== Problem to work on ==
Reproduce all lines of the listing below in which the word "return" occurs.
___ Raw data
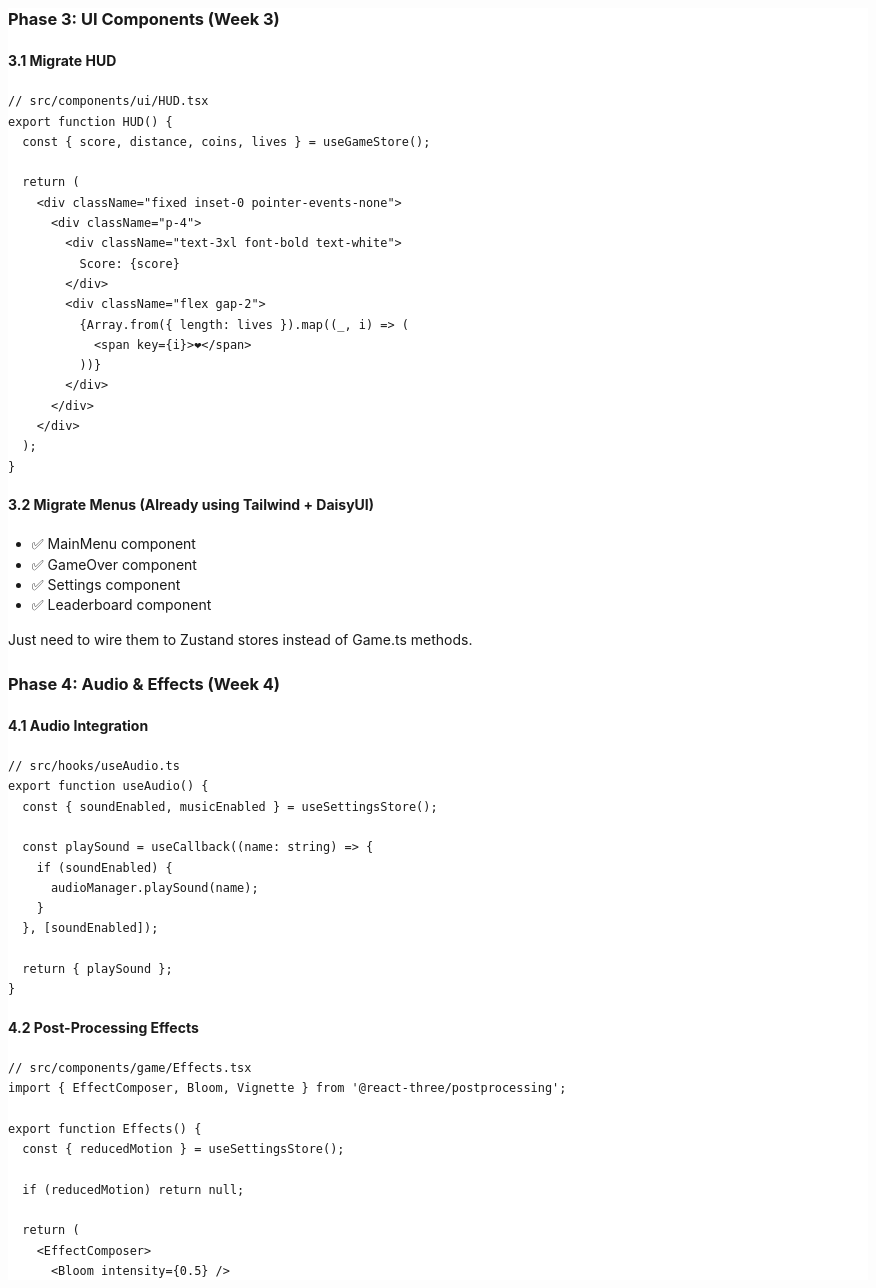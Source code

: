 ### Phase 3: UI Components (Week 3)

#### 3.1 Migrate HUD
```tsx
// src/components/ui/HUD.tsx
export function HUD() {
  const { score, distance, coins, lives } = useGameStore();
  
  return (
    <div className="fixed inset-0 pointer-events-none">
      <div className="p-4">
        <div className="text-3xl font-bold text-white">
          Score: {score}
        </div>
        <div className="flex gap-2">
          {Array.from({ length: lives }).map((_, i) => (
            <span key={i}>❤️</span>
          ))}
        </div>
      </div>
    </div>
  );
}
```

#### 3.2 Migrate Menus (Already using Tailwind + DaisyUI)
- ✅ MainMenu component
- ✅ GameOver component  
- ✅ Settings component
- ✅ Leaderboard component

Just need to wire them to Zustand stores instead of Game.ts methods.

### Phase 4: Audio & Effects (Week 4)

#### 4.1 Audio Integration
```tsx
// src/hooks/useAudio.ts
export function useAudio() {
  const { soundEnabled, musicEnabled } = useSettingsStore();
  
  const playSound = useCallback((name: string) => {
    if (soundEnabled) {
      audioManager.playSound(name);
    }
  }, [soundEnabled]);
  
  return { playSound };
}
```

#### 4.2 Post-Processing Effects
```tsx
// src/components/game/Effects.tsx
import { EffectComposer, Bloom, Vignette } from '@react-three/postprocessing';

export function Effects() {
  const { reducedMotion } = useSettingsStore();
  
  if (reducedMotion) return null;
  
  return (
    <EffectComposer>
      <Bloom intensity={0.5} />
```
______
== Output for this exercise ==
  return (
  return { playSound };
  if (reducedMotion) return null;
  return (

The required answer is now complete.